When I started my MA in creative writing, we had a seminar about research. What I remember most is that the tutor, Scarlett Thomas, suggested we buy a big notebook just for research. I need no encouragement to indulge in a bit of stationery buying; I also have a thing about notebooks being gifts to me, a kind of writer’s superstition, so I expect I asked someone to buy one for me. For me, the best journals for everyday writing, free-writing and drafts are A5, preferably spiral-bound. Research notebooks are A4. They need to be big enough to make plans, write mind-maps, to paste in cuttings from newspapers and so on. But I digress into stationery, when my topic is research.

Research or a notebook obsession?

Research or a notebook obsession?

I like to write a first draft, and check my research later. For my story collection As Long as it Takes, I did a lot of reading, collected all sorts of things to paste into my research book, took note of details that might or might not end up in the stories.

When writing the story ‘More Katharine than Audrey’, I saw a dress on a tailor’s dummy in an antiques market in Harrogate together with some yellow enamel jewellery. It was exactly the kind of dress that my character Noreen would wear to a dance, along with the necklace and earrings. I jotted down the details in my research notebook and had the dress in mind as I wrote. A description of it ended up in the story, but the jewellery didn’t, even though I pictured her wearing the jewellery too. I would like to think that my full imaginary outfit for Noreen comes through in the writing, brings her to life.

When I was working on that story, I showed it to a tutor on an Arvon retreat. Noreen, the protagonist, is in a long-stay hospital, and it doesn’t become clear until the end of the story why she is there. The tutor said I needed to plant some clues in the early part of the story and to research the symptoms and treatment of her illness at the time when the story was set. Fortunately for me, my husband was working as an editor of exams for the Royal College of Physicians, and he did the research for me.

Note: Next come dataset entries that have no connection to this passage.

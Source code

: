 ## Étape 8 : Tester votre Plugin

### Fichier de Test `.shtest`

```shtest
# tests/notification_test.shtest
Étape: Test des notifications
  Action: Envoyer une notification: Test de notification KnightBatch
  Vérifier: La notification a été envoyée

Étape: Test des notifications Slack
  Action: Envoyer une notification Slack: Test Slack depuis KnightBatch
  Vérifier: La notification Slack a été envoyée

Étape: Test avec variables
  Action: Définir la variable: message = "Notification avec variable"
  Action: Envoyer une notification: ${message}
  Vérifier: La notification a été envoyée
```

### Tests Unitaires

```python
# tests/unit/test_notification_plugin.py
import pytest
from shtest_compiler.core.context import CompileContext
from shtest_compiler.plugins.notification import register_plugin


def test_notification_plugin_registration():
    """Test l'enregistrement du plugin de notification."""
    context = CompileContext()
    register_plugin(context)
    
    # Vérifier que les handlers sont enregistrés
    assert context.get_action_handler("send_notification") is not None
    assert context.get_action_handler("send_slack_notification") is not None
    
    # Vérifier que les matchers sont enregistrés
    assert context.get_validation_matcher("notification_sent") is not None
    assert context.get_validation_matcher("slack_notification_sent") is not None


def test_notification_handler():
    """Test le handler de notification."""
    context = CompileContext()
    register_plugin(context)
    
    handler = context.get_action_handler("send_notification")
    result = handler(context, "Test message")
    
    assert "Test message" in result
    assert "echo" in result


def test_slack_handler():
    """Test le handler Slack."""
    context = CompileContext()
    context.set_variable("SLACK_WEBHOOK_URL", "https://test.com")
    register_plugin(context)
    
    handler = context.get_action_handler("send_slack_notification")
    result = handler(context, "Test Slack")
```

I had to place the details lightly. Rather than have Noreen say ‘There were no antibiotics then so they couldn’t cure me when I first became ill, but there are now, but they don’t work for everyone. And this is what it was like when I first got it.’ I had her say:

And here’s me in Long Grove with Rosina Bryars and the nurses. No gold cure for me. No Peter Finch. But it won’t be long before they find the right combination of drugs for me, as they did for the others.

Pea soup it said in the books: six to eight motions a day, and it looks like pea soup. That’s just how it was when I had the fever. I can’t eat it to this day: that and rhubarb. Mammy used to boil it up to clean the pans; I worried it would strip the lining of my stomach.

You can read ‘More Katharine than Audrey’ here, and a blog piece on how I came to write the story: ‘From Norah to Noreen’. Both are on the Writers’ Hub website.

I’ve come across a couple of instances of research either being too evident or lacking. I read Human Traces by Sebastian Faulks a few years back. The novel is set in the early days of psychiatry. Boy, did Faulks know his subject, but I felt he wanted to let us know all of his research. It was a bit too detailed for my liking. In contrast, I’ve picked up anachronisms and mistakes whilst editing that could have easily been checked with a bit of research on the part of the writer. A reference to Ninja Turtles in a story set in the 1970s; describing frets on a violin’s fingerboard in a poem; characters dressing in fashions that are not correct for the time. This is why editors are important as well as research on the part of the writer. These kind of mistakes leap out of the page for those readers who spot them, and take them out of the world that the writer has created.

I’d be interested to hear others’ ideas on research. Do you research before writing or after? Do you, like me, use notebooks for research or even gather physical objects around you? Do you write character sketches, take your characters shopping to see what they might buy? Whatever you do, remember to use your research with care: wear it well but wear it lightly.